On that fateful evening, my parents and I arrived home after they came to watch me in one of my gigs, only to discover the house had been burgled. Guess what was missing? Mr Piggybank with six months’ worth of wages. I was gutted.

It was only when a police officer came to take a statement from me, and I sheepishly informed him that I kept my money as a 23-year-old woman in a piggybank only fit for an eight-year-old, that I decided things had to change. A few months later, I started the Young Money Blog Link opens in a new window.

How I turned things around

Fast forward to today and I’m BBC Morning Live’s resident financial expert, I’ve written two books, and I’m widely considered the country’s go-to voice on young personal finance. That’s quite the turnaround. But Rome (or rather, my financial confidence) wasn’t built in a day.

It took years of hard work and commitment, with a fair few sacrifices and setbacks along the way.

But I’m a firm believer that anyone can improve their approach to money. This isn’t about getting rich – it’s about making the absolute most of what you have, however much (or little) it may be.

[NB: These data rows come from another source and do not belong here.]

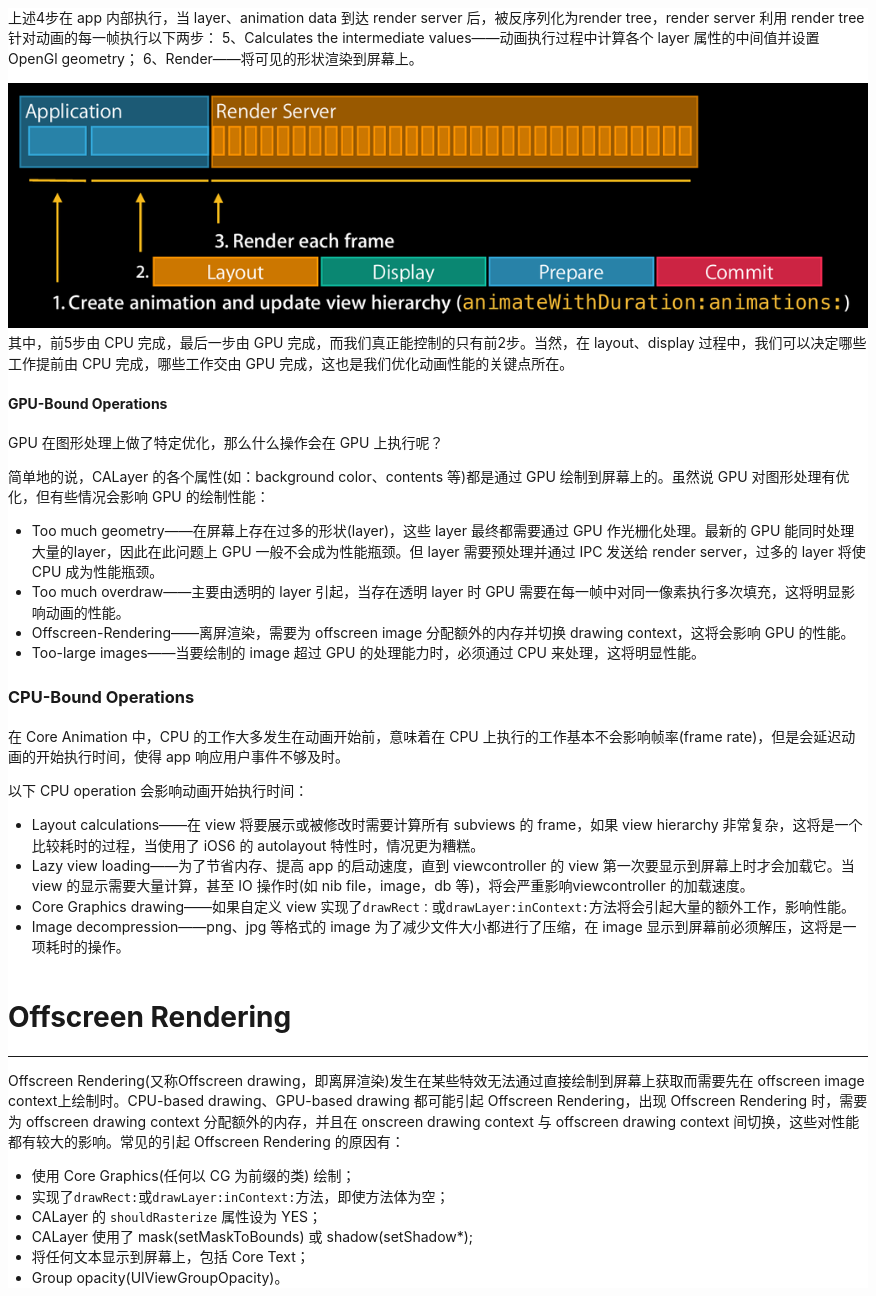 上述4步在 app 内部执行，当 layer、animation data 到达 render server 后，被反序列化为render tree，render server 利用 render tree 针对动画的每一帧执行以下两步：
5、Calculates the intermediate values——动画执行过程中计算各个 layer 属性的中间值并设置 OpenGl geometry；
6、Render——将可见的形状渲染到屏幕上。

![](/img/animationstep.png)
其中，前5步由 CPU 完成，最后一步由 GPU 完成，而我们真正能控制的只有前2步。当然，在 layout、display 过程中，我们可以决定哪些工作提前由 CPU 完成，哪些工作交由 GPU 完成，这也是我们优化动画性能的关键点所在。


#### GPU-Bound Operations

GPU 在图形处理上做了特定优化，那么什么操作会在 GPU 上执行呢？

简单地的说，CALayer 的各个属性(如：background color、contents 等)都是通过 GPU 绘制到屏幕上的。虽然说 GPU 对图形处理有优化，但有些情况会影响 GPU 的绘制性能：

+ Too much geometry——在屏幕上存在过多的形状(layer)，这些 layer 最终都需要通过 GPU 作光栅化处理。最新的 GPU 能同时处理大量的layer，因此在此问题上 GPU 一般不会成为性能瓶颈。但 layer 需要预处理并通过 IPC 发送给 render server，过多的 layer 将使 CPU 成为性能瓶颈。
+ Too much overdraw——主要由透明的 layer 引起，当存在透明 layer 时 GPU 需要在每一帧中对同一像素执行多次填充，这将明显影响动画的性能。
+ Offscreen-Rendering——离屏渲染，需要为 offscreen image 分配额外的内存并切换 drawing context，这将会影响 GPU 的性能。
+ Too-large images——当要绘制的 image 超过 GPU 的处理能力时，必须通过 CPU 来处理，这将明显性能。

### CPU-Bound Operations

在 Core Animation 中，CPU 的工作大多发生在动画开始前，意味着在 CPU 上执行的工作基本不会影响帧率(frame rate)，但是会延迟动画的开始执行时间，使得 app 响应用户事件不够及时。

以下 CPU operation 会影响动画开始执行时间：

+ Layout calculations——在 view 将要展示或被修改时需要计算所有 subviews 的 frame，如果 view hierarchy 非常复杂，这将是一个比较耗时的过程，当使用了 iOS6 的 autolayout 特性时，情况更为糟糕。
+ Lazy view loading——为了节省内存、提高 app 的启动速度，直到 viewcontroller 的 view 第一次要显示到屏幕上时才会加载它。当 view 的显示需要大量计算，甚至 IO 操作时(如 nib file，image，db 等)，将会严重影响viewcontroller 的加载速度。
+ Core Graphics drawing——如果自定义 view 实现了`drawRect：`或`drawLayer:inContext:`方法将会引起大量的额外工作，影响性能。
+ Image decompression——png、jpg 等格式的 image 为了减少文件大小都进行了压缩，在 image 显示到屏幕前必须解压，这将是一项耗时的操作。

# Offscreen Rendering 
___________________________________

Offscreen Rendering(又称Offscreen drawing，即离屏渲染)发生在某些特效无法通过直接绘制到屏幕上获取而需要先在 offscreen image context上绘制时。CPU-based drawing、GPU-based drawing 都可能引起 Offscreen Rendering，出现 Offscreen Rendering 时，需要为 offscreen drawing context 分配额外的内存，并且在 onscreen drawing context 与 offscreen drawing context 间切换，这些对性能都有较大的影响。常见的引起 Offscreen Rendering 的原因有：
+ 使用 Core Graphics(任何以 CG 为前缀的类) 绘制；
+ 实现了`drawRect:`或`drawLayer:inContext:`方法，即使方法体为空；
+ CALayer 的 `shouldRasterize` 属性设为 YES；
+ CALayer 使用了 mask(setMaskToBounds) 或 shadow(setShadow*);
+ 将任何文本显示到屏幕上，包括 Core Text；
+ Group opacity(UIViewGroupOpacity)。
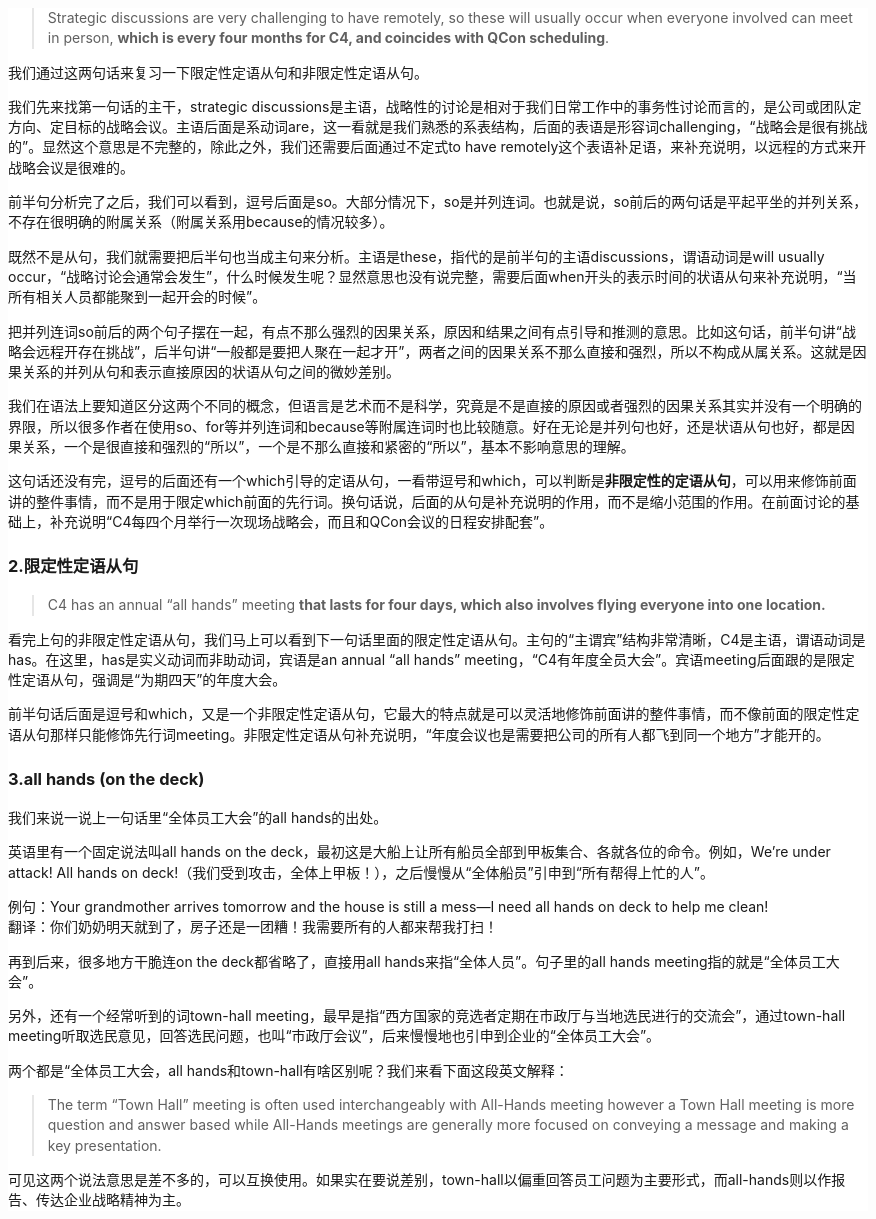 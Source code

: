 > Strategic discussions are very challenging to have remotely, so these will usually occur when everyone involved can meet in person, **which is every four months for C4, and coincides with QCon scheduling**.

我们通过这两句话来复习一下限定性定语从句和非限定性定语从句。

我们先来找第一句话的主干，strategic discussions是主语，战略性的讨论是相对于我们日常工作中的事务性讨论而言的，是公司或团队定方向、定目标的战略会议。主语后面是系动词are，这一看就是我们熟悉的系表结构，后面的表语是形容词challenging，“战略会是很有挑战的”。显然这个意思是不完整的，除此之外，我们还需要后面通过不定式to have remotely这个表语补足语，来补充说明，以远程的方式来开战略会议是很难的。

前半句分析完了之后，我们可以看到，逗号后面是so。大部分情况下，so是并列连词。也就是说，so前后的两句话是平起平坐的并列关系，不存在很明确的附属关系（附属关系用because的情况较多）。

既然不是从句，我们就需要把后半句也当成主句来分析。主语是these，指代的是前半句的主语discussions，谓语动词是will usually occur，“战略讨论会通常会发生”，什么时候发生呢？显然意思也没有说完整，需要后面when开头的表示时间的状语从句来补充说明，“当所有相关人员都能聚到一起开会的时候”。

把并列连词so前后的两个句子摆在一起，有点不那么强烈的因果关系，原因和结果之间有点引导和推测的意思。比如这句话，前半句讲“战略会远程开存在挑战”，后半句讲“一般都是要把人聚在一起才开”，两者之间的因果关系不那么直接和强烈，所以不构成从属关系。这就是因果关系的并列从句和表示直接原因的状语从句之间的微妙差别。

我们在语法上要知道区分这两个不同的概念，但语言是艺术而不是科学，究竟是不是直接的原因或者强烈的因果关系其实并没有一个明确的界限，所以很多作者在使用so、for等并列连词和because等附属连词时也比较随意。好在无论是并列句也好，还是状语从句也好，都是因果关系，一个是很直接和强烈的“所以”，一个是不那么直接和紧密的“所以”，基本不影响意思的理解。

这句话还没有完，逗号的后面还有一个which引导的定语从句，一看带逗号和which，可以判断是**非限定性的定语从句**，可以用来修饰前面讲的整件事情，而不是用于限定which前面的先行词。换句话说，后面的从句是补充说明的作用，而不是缩小范围的作用。在前面讨论的基础上，补充说明“C4每四个月举行一次现场战略会，而且和QCon会议的日程安排配套”。

### 2.限定性定语从句

> C4 has an annual “all hands” meeting **that lasts for four days, which also involves flying everyone into one location.**

看完上句的非限定性定语从句，我们马上可以看到下一句话里面的限定性定语从句。主句的“主谓宾”结构非常清晰，C4是主语，谓语动词是has。在这里，has是实义动词而非助动词，宾语是an annual “all hands” meeting，“C4有年度全员大会”。宾语meeting后面跟的是限定性定语从句，强调是“为期四天”的年度大会。

前半句话后面是逗号和which，又是一个非限定性定语从句，它最大的特点就是可以灵活地修饰前面讲的整件事情，而不像前面的限定性定语从句那样只能修饰先行词meeting。非限定性定语从句补充说明，“年度会议也是需要把公司的所有人都飞到同一个地方”才能开的。

### 3.all hands \(on the deck\)

我们来说一说上一句话里“全体员工大会”的all hands的出处。

英语里有一个固定说法叫all hands on the deck，最初这是大船上让所有船员全部到甲板集合、各就各位的命令。例如，We’re under attack\! All hands on deck\!（我们受到攻击，全体上甲板！），之后慢慢从“全体船员”引申到“所有帮得上忙的人”。

例句：Your grandmother arrives tomorrow and the house is still a mess—I need all hands on deck to help me clean\!  
翻译：你们奶奶明天就到了，房子还是一团糟！我需要所有的人都来帮我打扫！

再到后来，很多地方干脆连on the deck都省略了，直接用all hands来指“全体人员”。句子里的all hands meeting指的就是“全体员工大会”。

另外，还有一个经常听到的词town-hall meeting，最早是指“西方国家的竞选者定期在市政厅与当地选民进行的交流会”，通过town-hall meeting听取选民意见，回答选民问题，也叫“市政厅会议”，后来慢慢地也引申到企业的“全体员工大会”。

两个都是“全体员工大会，all hands和town-hall有啥区别呢？我们来看下面这段英文解释：

> The term “Town Hall” meeting is often used interchangeably with All-Hands meeting however a Town Hall meeting is more question and answer based while All-Hands meetings are generally more focused on conveying a message and making a key presentation.

可见这两个说法意思是差不多的，可以互换使用。如果实在要说差别，town-hall以偏重回答员工问题为主要形式，而all-hands则以作报告、传达企业战略精神为主。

What I’ve learned along the way

  1. You don’t need to go on a special course to learn about money (though a few years ago, I did just that in preparation for my first book, Spare Change, courtesy of the Open University). You can learn so much these days just from reading newspapers, magazines, and websites – like this one. That’s how I researched my blogs for Young Money: I simply started finding out what inflation and interest rates were by reading about them in the news.
  2. Understanding money is a lifelong process. Products, trends, and strategies never stay the same, and I’m still learning about the best way to manage my money. You’ve just got to be prepared to keep an open mind and do your homework.
  3. There’s never a good time to prioritise your finances, because a million other more exciting or straightforward things are liable to get in the way. So, start today, but start small. Set goals that are achievable and try to change one habit at a time, whether it’s spending too much on food or saving £50 a month.
  4. Talk about money. Money can become a no-go subject in our lives, but that simply creates misunderstandings, inaction and outright conflict. The people around you need to understand your financial goals and limitations, and vice versa. The more you talk about money, the easier it will become and the quicker you'll be able to deal with problems and dilemmas as they arise.
  5. Finally, the author Jonathan Swift once said: “Keep money in your head, not your heart.” Money is not the be-all and end-all and having money doesn’t make you a better person. It’s just a tool that we can use to achieve security and peace of mind. So, learn to use it wisely, and you’ll be so grateful.

There’s so much more I could share from my journey, but I think these five lessons are the most important if you’re starting from a place of financial anxiety. That just leaves me to wish you good luck - I’m rooting for you!